### Given records
☆ ☆ ☆
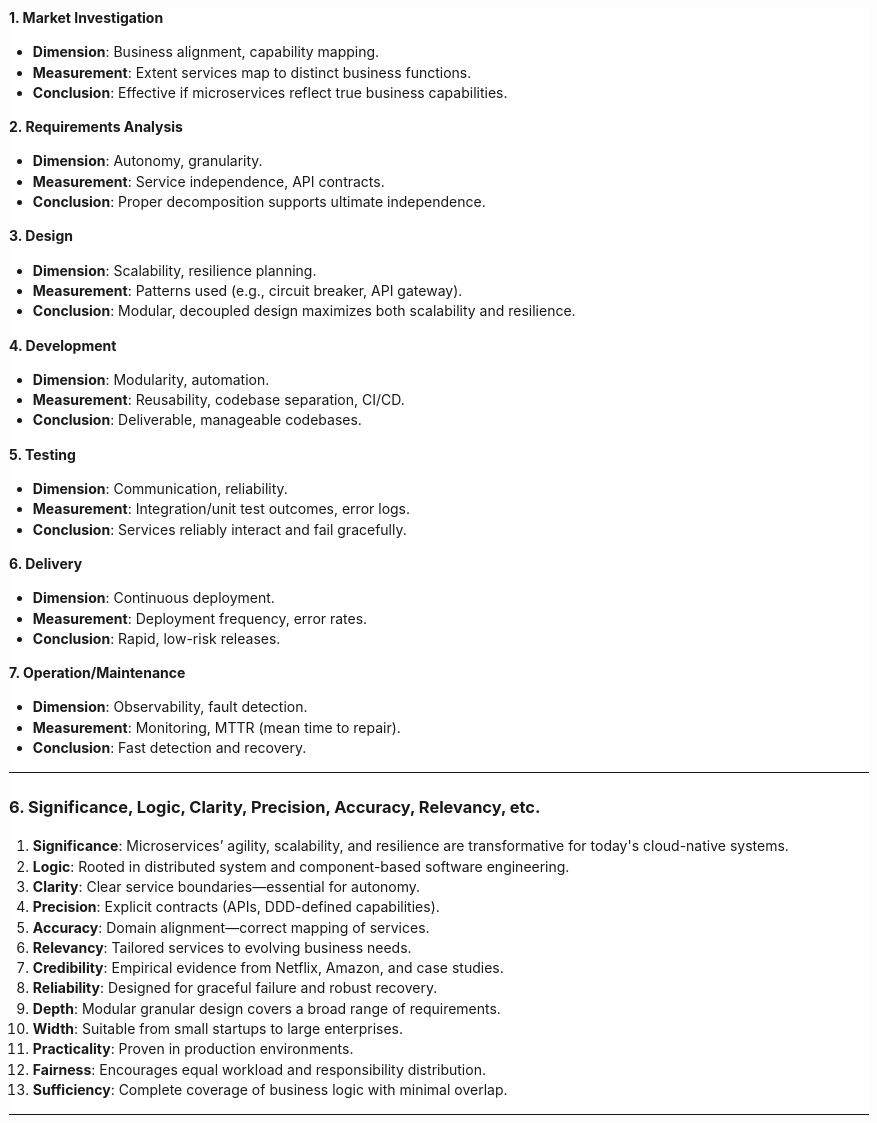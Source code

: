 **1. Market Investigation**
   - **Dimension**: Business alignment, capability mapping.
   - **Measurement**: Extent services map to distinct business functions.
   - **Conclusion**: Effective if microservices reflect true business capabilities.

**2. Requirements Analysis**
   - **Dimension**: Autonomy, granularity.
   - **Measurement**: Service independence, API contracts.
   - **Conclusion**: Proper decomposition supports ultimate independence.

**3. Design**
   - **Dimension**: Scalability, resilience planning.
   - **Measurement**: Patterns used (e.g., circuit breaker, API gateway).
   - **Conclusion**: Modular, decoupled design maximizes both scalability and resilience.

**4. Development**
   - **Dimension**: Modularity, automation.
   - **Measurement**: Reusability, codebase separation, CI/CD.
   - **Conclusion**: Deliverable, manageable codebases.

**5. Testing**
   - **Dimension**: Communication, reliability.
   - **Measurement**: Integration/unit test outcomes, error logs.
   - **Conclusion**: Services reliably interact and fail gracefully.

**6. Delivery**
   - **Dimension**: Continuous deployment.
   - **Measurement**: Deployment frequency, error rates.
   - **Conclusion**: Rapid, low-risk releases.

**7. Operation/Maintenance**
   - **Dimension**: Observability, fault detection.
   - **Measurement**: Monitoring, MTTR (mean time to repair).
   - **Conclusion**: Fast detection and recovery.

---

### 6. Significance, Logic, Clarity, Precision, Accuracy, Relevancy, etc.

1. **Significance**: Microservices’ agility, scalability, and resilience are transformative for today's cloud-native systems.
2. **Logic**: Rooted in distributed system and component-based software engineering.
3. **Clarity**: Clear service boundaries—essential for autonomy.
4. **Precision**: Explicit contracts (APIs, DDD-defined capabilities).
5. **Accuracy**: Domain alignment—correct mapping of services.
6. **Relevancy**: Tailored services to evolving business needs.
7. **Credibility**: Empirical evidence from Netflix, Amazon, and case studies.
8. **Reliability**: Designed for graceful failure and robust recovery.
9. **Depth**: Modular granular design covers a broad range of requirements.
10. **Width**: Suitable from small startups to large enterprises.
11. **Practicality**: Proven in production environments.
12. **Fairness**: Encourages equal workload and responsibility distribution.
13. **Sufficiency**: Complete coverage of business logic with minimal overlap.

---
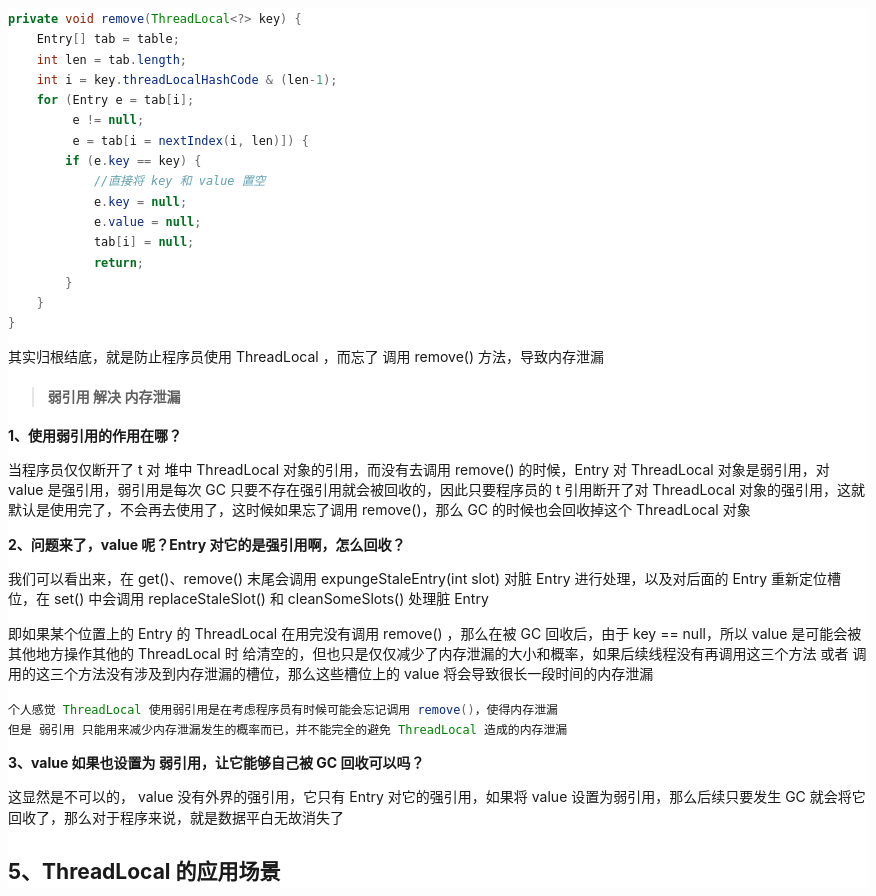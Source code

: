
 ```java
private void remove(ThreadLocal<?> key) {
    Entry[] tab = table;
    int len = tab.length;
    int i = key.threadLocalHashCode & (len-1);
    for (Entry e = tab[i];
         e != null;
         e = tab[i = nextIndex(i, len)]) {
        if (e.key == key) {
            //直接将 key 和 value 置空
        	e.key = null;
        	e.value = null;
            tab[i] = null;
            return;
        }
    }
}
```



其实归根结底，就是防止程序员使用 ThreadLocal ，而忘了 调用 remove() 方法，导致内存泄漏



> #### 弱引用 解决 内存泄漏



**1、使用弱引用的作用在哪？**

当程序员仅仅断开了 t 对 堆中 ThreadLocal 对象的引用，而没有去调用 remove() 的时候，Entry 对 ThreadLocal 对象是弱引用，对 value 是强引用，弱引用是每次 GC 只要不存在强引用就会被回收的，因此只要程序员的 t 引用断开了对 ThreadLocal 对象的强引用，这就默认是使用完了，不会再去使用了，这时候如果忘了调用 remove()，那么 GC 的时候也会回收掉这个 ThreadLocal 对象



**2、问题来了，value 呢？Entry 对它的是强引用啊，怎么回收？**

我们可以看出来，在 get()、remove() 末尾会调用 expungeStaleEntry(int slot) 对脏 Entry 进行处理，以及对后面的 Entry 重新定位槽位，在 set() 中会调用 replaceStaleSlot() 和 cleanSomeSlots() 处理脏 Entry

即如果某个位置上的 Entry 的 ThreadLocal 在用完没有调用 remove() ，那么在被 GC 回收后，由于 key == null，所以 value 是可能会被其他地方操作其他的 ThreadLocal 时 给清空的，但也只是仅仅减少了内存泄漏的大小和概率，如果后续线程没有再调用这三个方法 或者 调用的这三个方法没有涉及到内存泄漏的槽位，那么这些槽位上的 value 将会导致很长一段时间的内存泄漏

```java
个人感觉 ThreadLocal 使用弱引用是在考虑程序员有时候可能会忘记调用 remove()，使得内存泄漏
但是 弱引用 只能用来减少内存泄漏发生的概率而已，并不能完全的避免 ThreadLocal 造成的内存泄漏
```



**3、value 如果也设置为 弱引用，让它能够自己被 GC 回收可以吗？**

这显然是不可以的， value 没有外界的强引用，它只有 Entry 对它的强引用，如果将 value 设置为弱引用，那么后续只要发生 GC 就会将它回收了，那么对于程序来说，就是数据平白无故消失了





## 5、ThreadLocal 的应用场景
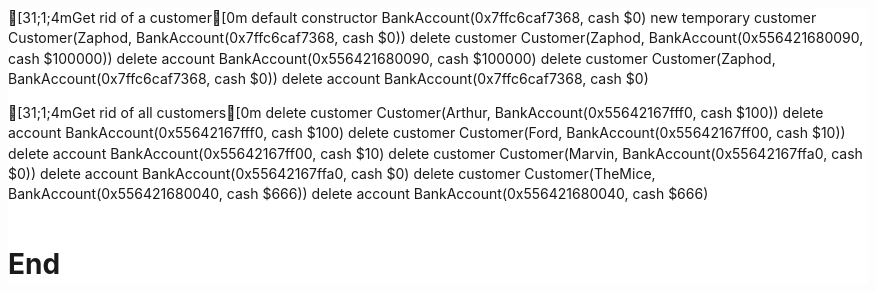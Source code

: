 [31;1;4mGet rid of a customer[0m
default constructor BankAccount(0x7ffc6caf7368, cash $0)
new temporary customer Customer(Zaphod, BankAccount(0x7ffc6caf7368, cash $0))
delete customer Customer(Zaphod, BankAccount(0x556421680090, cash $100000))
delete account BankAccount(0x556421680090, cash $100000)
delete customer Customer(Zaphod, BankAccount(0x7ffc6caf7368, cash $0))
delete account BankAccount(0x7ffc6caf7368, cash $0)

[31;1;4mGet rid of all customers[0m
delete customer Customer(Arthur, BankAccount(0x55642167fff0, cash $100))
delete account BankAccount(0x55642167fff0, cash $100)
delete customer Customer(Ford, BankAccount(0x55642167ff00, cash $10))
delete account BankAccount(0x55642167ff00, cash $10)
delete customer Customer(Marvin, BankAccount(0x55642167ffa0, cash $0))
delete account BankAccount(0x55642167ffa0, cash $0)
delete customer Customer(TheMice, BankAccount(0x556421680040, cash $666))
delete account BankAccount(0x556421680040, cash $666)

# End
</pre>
☆ ☆ ☆
### Instructions for the task
Transcribe all the data word for word; the images stay out.

### Solution to this task
Source code

: **1. Market Investigation**
   - **Dimension**: Business alignment, capability mapping.
   - **Measurement**: Extent services map to distinct business functions.
   - **Conclusion**: Effective if microservices reflect true business capabilities.

**2. Requirements Analysis**
   - **Dimension**: Autonomy, granularity.
   - **Measurement**: Service independence, API contracts.
   - **Conclusion**: Proper decomposition supports ultimate independence.

**3. Design**
   - **Dimension**: Scalability, resilience planning.
   - **Measurement**: Patterns used (e.g., circuit breaker, API gateway).
   - **Conclusion**: Modular, decoupled design maximizes both scalability and resilience.

**4. Development**
   - **Dimension**: Modularity, automation.
   - **Measurement**: Reusability, codebase separation, CI/CD.
   - **Conclusion**: Deliverable, manageable codebases.

**5. Testing**
   - **Dimension**: Communication, reliability.
   - **Measurement**: Integration/unit test outcomes, error logs.
   - **Conclusion**: Services reliably interact and fail gracefully.

**6. Delivery**
   - **Dimension**: Continuous deployment.
   - **Measurement**: Deployment frequency, error rates.
   - **Conclusion**: Rapid, low-risk releases.

**7. Operation/Maintenance**
   - **Dimension**: Observability, fault detection.
   - **Measurement**: Monitoring, MTTR (mean time to repair).
   - **Conclusion**: Fast detection and recovery.

---

### 6. Significance, Logic, Clarity, Precision, Accuracy, Relevancy, etc.

1. **Significance**: Microservices’ agility, scalability, and resilience are transformative for today's cloud-native systems.
2. **Logic**: Rooted in distributed system and component-based software engineering.
3. **Clarity**: Clear service boundaries—essential for autonomy.
4. **Precision**: Explicit contracts (APIs, DDD-defined capabilities).
5. **Accuracy**: Domain alignment—correct mapping of services.
6. **Relevancy**: Tailored services to evolving business needs.
7. **Credibility**: Empirical evidence from Netflix, Amazon, and case studies.
8. **Reliability**: Designed for graceful failure and robust recovery.
9. **Depth**: Modular granular design covers a broad range of requirements.
10. **Width**: Suitable from small startups to large enterprises.
11. **Practicality**: Proven in production environments.
12. **Fairness**: Encourages equal workload and responsibility distribution.
13. **Sufficiency**: Complete coverage of business logic with minimal overlap.

---
Source code

:
 ```java
private void remove(ThreadLocal<?> key) {
    Entry[] tab = table;
    int len = tab.length;
    int i = key.threadLocalHashCode & (len-1);
    for (Entry e = tab[i];
         e != null;
         e = tab[i = nextIndex(i, len)]) {
        if (e.key == key) {
            //直接将 key 和 value 置空
        	e.key = null;
        	e.value = null;
            tab[i] = null;
            return;
        }
    }
}
```



其实归根结底，就是防止程序员使用 ThreadLocal ，而忘了 调用 remove() 方法，导致内存泄漏



> #### 弱引用 解决 内存泄漏



**1、使用弱引用的作用在哪？**

当程序员仅仅断开了 t 对 堆中 ThreadLocal 对象的引用，而没有去调用 remove() 的时候，Entry 对 ThreadLocal 对象是弱引用，对 value 是强引用，弱引用是每次 GC 只要不存在强引用就会被回收的，因此只要程序员的 t 引用断开了对 ThreadLocal 对象的强引用，这就默认是使用完了，不会再去使用了，这时候如果忘了调用 remove()，那么 GC 的时候也会回收掉这个 ThreadLocal 对象



**2、问题来了，value 呢？Entry 对它的是强引用啊，怎么回收？**

我们可以看出来，在 get()、remove() 末尾会调用 expungeStaleEntry(int slot) 对脏 Entry 进行处理，以及对后面的 Entry 重新定位槽位，在 set() 中会调用 replaceStaleSlot() 和 cleanSomeSlots() 处理脏 Entry

即如果某个位置上的 Entry 的 ThreadLocal 在用完没有调用 remove() ，那么在被 GC 回收后，由于 key == null，所以 value 是可能会被其他地方操作其他的 ThreadLocal 时 给清空的，但也只是仅仅减少了内存泄漏的大小和概率，如果后续线程没有再调用这三个方法 或者 调用的这三个方法没有涉及到内存泄漏的槽位，那么这些槽位上的 value 将会导致很长一段时间的内存泄漏

```java
个人感觉 ThreadLocal 使用弱引用是在考虑程序员有时候可能会忘记调用 remove()，使得内存泄漏
但是 弱引用 只能用来减少内存泄漏发生的概率而已，并不能完全的避免 ThreadLocal 造成的内存泄漏
```



**3、value 如果也设置为 弱引用，让它能够自己被 GC 回收可以吗？**

这显然是不可以的， value 没有外界的强引用，它只有 Entry 对它的强引用，如果将 value 设置为弱引用，那么后续只要发生 GC 就会将它回收了，那么对于程序来说，就是数据平白无故消失了





## 5、ThreadLocal 的应用场景
Source code

: [31;1;4mGet rid of a customer[0m
default constructor BankAccount(0x7ffc6caf7368, cash $0)
new temporary customer Customer(Zaphod, BankAccount(0x7ffc6caf7368, cash $0))
delete customer Customer(Zaphod, BankAccount(0x556421680090, cash $100000))
delete account BankAccount(0x556421680090, cash $100000)
delete customer Customer(Zaphod, BankAccount(0x7ffc6caf7368, cash $0))
delete account BankAccount(0x7ffc6caf7368, cash $0)

[31;1;4mGet rid of all customers[0m
delete customer Customer(Arthur, BankAccount(0x55642167fff0, cash $100))
delete account BankAccount(0x55642167fff0, cash $100)
delete customer Customer(Ford, BankAccount(0x55642167ff00, cash $10))
delete account BankAccount(0x55642167ff00, cash $10)
delete customer Customer(Marvin, BankAccount(0x55642167ffa0, cash $0))
delete account BankAccount(0x55642167ffa0, cash $0)
delete customer Customer(TheMice, BankAccount(0x556421680040, cash $666))
delete account BankAccount(0x556421680040, cash $666)

# End
</pre>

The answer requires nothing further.